● Problem to work on: Find the string "main" in the listing below and return each line it appears in.

======== Input data

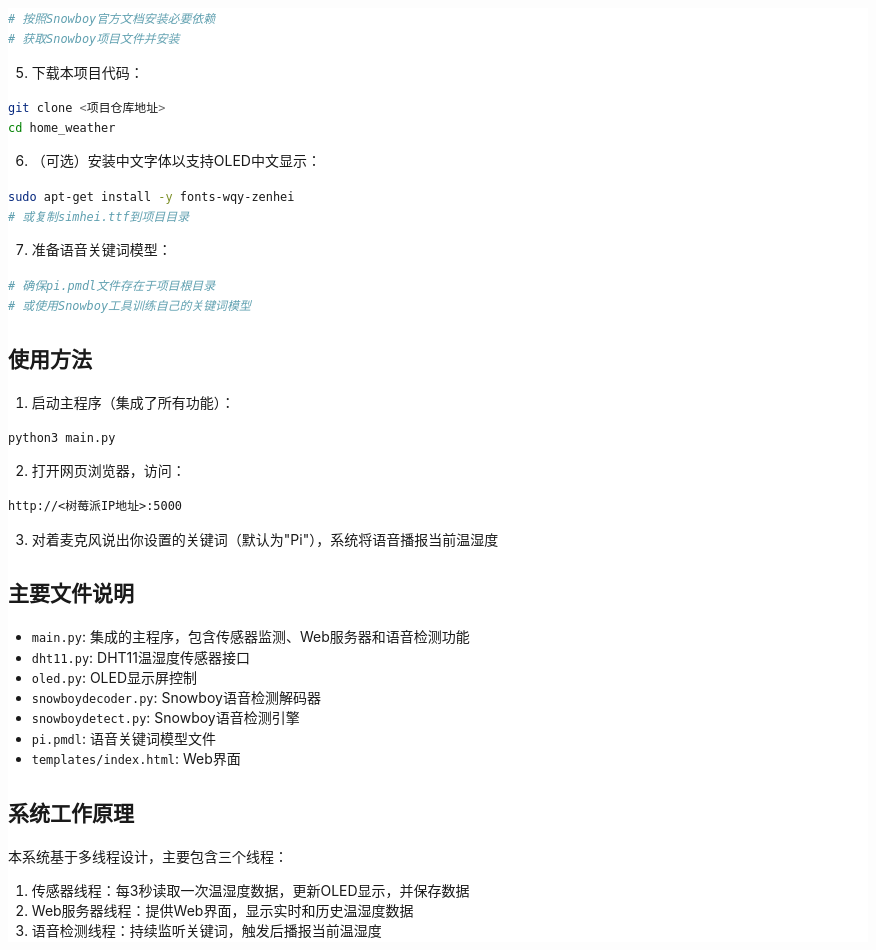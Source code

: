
 ```bash
# 按照Snowboy官方文档安装必要依赖
# 获取Snowboy项目文件并安装
```

5. 下载本项目代码：

```bash
git clone <项目仓库地址>
cd home_weather
```

6. （可选）安装中文字体以支持OLED中文显示：

```bash
sudo apt-get install -y fonts-wqy-zenhei
# 或复制simhei.ttf到项目目录
```

7. 准备语音关键词模型：

```bash
# 确保pi.pmdl文件存在于项目根目录
# 或使用Snowboy工具训练自己的关键词模型
```

## 使用方法

1. 启动主程序（集成了所有功能）：

```bash
python3 main.py
```

2. 打开网页浏览器，访问：

```
http://<树莓派IP地址>:5000
```

3. 对着麦克风说出你设置的关键词（默认为"Pi"），系统将语音播报当前温湿度

## 主要文件说明

- `main.py`: 集成的主程序，包含传感器监测、Web服务器和语音检测功能
- `dht11.py`: DHT11温湿度传感器接口
- `oled.py`: OLED显示屏控制
- `snowboydecoder.py`: Snowboy语音检测解码器
- `snowboydetect.py`: Snowboy语音检测引擎
- `pi.pmdl`: 语音关键词模型文件
- `templates/index.html`: Web界面

## 系统工作原理

本系统基于多线程设计，主要包含三个线程：
1. 传感器线程：每3秒读取一次温湿度数据，更新OLED显示，并保存数据
2. Web服务器线程：提供Web界面，显示实时和历史温湿度数据
3. 语音检测线程：持续监听关键词，触发后播报当前温湿度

================

● Response to the task:
python3 main.py
- `main.py`: 集成的主程序，包含传感器监测、Web服务器和语音检测功能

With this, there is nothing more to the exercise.